*** Opening RECORD EXCERPTS ***

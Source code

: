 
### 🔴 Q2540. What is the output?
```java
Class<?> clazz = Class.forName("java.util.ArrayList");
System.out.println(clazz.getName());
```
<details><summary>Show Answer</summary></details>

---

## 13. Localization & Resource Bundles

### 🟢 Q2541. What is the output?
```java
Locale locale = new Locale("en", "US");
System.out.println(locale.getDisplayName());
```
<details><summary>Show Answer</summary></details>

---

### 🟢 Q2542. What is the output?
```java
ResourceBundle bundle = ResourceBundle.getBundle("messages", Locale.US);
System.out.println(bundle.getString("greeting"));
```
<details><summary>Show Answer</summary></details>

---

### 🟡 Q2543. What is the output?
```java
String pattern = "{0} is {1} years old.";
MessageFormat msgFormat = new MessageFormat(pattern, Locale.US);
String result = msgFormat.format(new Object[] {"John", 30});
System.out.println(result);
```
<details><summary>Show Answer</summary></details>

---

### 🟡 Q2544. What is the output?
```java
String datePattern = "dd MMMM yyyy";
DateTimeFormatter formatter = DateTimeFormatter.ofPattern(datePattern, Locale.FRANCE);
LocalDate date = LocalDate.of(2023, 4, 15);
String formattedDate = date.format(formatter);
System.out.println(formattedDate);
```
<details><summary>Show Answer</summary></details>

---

*** Closing RECORD EXCERPTS ***

* _WORK REQUEST_: Search the data for the string "formattedDate" and copy every line where it appears.

* _EXPECTED ANSWER_:
String formattedDate = date.format(formatter);
System.out.println(formattedDate);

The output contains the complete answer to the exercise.